Inferring the bias of a single coin from independent flips is a well-understood problem, technically known as estimating the Bernoulli parameter p. In particular, how the sample size (number of flips) n, the precision ε, and the confidence δ constrain each other is known within tight upper and lower bounds. When we want to estimate the bias of d coins simultaneously, this problem is well-understood as well, at least in the worst case over the Bernoulli parameters pᵢ. What if we want to estimate infinitely many pᵢ's simultaneously?
A simple argument shows that this is impossible in the "worst case" over the pᵢ's; thus, any result must depend on their actual values. If we define M as the expected maximum deviation between any pᵢ and its estimate, we want to understand for which sequences pᵢ this quantity decays to zero and at what rate. We obtain tight, exhaustive answers to these questions.

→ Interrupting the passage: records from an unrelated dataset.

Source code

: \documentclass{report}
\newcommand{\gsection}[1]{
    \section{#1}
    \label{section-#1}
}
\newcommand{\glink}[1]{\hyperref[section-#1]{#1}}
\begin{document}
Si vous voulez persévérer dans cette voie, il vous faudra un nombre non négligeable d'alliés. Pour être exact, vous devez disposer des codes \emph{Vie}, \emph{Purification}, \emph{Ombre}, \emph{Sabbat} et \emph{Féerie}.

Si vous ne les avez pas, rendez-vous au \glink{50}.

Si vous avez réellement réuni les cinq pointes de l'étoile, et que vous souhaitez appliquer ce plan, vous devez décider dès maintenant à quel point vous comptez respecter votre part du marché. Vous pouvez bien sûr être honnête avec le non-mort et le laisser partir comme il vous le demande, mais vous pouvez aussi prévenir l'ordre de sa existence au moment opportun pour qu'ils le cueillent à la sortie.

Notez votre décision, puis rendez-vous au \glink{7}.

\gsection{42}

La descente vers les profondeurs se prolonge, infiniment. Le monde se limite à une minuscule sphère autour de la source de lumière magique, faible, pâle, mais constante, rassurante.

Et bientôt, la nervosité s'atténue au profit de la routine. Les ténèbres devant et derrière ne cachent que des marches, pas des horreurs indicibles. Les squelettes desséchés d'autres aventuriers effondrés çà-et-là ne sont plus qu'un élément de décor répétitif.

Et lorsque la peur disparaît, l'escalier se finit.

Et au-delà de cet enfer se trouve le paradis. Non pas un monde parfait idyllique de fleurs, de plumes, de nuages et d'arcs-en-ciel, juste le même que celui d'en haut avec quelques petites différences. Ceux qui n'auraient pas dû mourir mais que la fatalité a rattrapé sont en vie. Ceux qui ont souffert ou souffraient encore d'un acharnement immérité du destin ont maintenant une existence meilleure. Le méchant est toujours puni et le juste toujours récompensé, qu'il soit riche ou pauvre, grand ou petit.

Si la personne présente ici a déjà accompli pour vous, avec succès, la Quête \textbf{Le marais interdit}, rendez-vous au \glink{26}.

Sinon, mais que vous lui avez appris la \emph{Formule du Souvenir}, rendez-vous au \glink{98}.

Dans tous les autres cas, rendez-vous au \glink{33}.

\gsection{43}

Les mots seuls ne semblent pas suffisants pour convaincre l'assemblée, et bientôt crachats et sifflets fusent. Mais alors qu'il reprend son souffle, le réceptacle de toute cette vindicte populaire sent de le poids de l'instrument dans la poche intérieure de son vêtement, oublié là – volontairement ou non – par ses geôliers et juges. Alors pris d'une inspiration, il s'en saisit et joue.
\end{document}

Presented at COLT 2023, joint work with Doron Cohen.
https://arxiv.org/abs/2209.04054
Aryeh Kontorovich received his undergraduate degree in mathematics with a certificate in applied mathematics from Princeton University in 2001. His M.Sc. and Ph.D. are from Carnegie Mellon University, where he graduated in 2007. After a postdoctoral fellowship at the Weizmann Institute of Science, he joined the Computer Science department at Ben-Gurion University of the Negev in 2009, where he is currently a full professor. His research interests are mainly in machine learning, with a focus on probability, statistics, Markov chains, and metric spaces.
He served as the director of the Ben-Gurion University Data Science Research Center during 2021-2022.